■ Assignment
Set down again exactly the lines of the listing below that fall between the line holding "Category: KMFD Cores" and the line holding "is too high", inclusive.
^^^^^^^^
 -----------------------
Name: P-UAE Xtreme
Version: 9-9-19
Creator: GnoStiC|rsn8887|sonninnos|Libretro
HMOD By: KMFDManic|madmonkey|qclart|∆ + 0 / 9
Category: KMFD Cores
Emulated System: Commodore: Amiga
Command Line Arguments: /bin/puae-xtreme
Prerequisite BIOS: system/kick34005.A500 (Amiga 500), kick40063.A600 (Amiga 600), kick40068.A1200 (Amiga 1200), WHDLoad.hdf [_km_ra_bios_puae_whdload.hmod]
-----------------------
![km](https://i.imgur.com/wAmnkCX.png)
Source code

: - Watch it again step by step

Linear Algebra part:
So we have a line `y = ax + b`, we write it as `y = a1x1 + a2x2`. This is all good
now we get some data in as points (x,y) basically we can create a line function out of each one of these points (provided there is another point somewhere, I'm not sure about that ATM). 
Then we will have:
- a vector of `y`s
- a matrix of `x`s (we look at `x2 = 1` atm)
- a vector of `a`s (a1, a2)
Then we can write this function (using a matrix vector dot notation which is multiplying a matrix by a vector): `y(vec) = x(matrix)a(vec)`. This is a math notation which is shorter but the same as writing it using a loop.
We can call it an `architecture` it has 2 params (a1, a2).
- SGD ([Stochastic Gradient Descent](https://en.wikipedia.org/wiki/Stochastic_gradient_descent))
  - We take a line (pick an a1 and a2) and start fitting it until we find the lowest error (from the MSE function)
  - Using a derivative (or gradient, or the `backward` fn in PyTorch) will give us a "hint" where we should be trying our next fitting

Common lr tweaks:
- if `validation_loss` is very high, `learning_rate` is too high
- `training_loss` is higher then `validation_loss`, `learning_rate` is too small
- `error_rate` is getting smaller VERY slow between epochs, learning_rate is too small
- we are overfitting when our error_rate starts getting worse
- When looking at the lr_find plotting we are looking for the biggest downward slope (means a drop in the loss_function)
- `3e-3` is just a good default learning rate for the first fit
^^^^^^^^
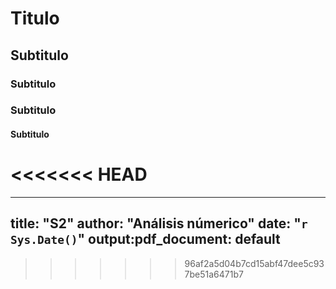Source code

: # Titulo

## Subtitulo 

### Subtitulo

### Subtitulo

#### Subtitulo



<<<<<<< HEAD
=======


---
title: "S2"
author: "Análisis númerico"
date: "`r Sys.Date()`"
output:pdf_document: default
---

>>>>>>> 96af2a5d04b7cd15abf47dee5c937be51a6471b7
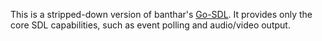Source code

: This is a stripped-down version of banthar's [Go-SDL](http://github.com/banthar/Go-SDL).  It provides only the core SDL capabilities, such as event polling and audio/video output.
^^^^^^^^
■ Output for this exercise
Category: KMFD Cores
Emulated System: Commodore: Amiga
Command Line Arguments: /bin/puae-xtreme
Prerequisite BIOS: system/kick34005.A500 (Amiga 500), kick40063.A600 (Amiga 600), kick40068.A1200 (Amiga 1200), WHDLoad.hdf [_km_ra_bios_puae_whdload.hmod]
-----------------------
![km](https://i.imgur.com/wAmnkCX.png)
Source code

: - Watch it again step by step

Linear Algebra part:
So we have a line `y = ax + b`, we write it as `y = a1x1 + a2x2`. This is all good
now we get some data in as points (x,y) basically we can create a line function out of each one of these points (provided there is another point somewhere, I'm not sure about that ATM). 
Then we will have:
- a vector of `y`s
- a matrix of `x`s (we look at `x2 = 1` atm)
- a vector of `a`s (a1, a2)
Then we can write this function (using a matrix vector dot notation which is multiplying a matrix by a vector): `y(vec) = x(matrix)a(vec)`. This is a math notation which is shorter but the same as writing it using a loop.
We can call it an `architecture` it has 2 params (a1, a2).
- SGD ([Stochastic Gradient Descent](https://en.wikipedia.org/wiki/Stochastic_gradient_descent))
  - We take a line (pick an a1 and a2) and start fitting it until we find the lowest error (from the MSE function)
  - Using a derivative (or gradient, or the `backward` fn in PyTorch) will give us a "hint" where we should be trying our next fitting

Common lr tweaks:
- if `validation_loss` is very high, `learning_rate` is too high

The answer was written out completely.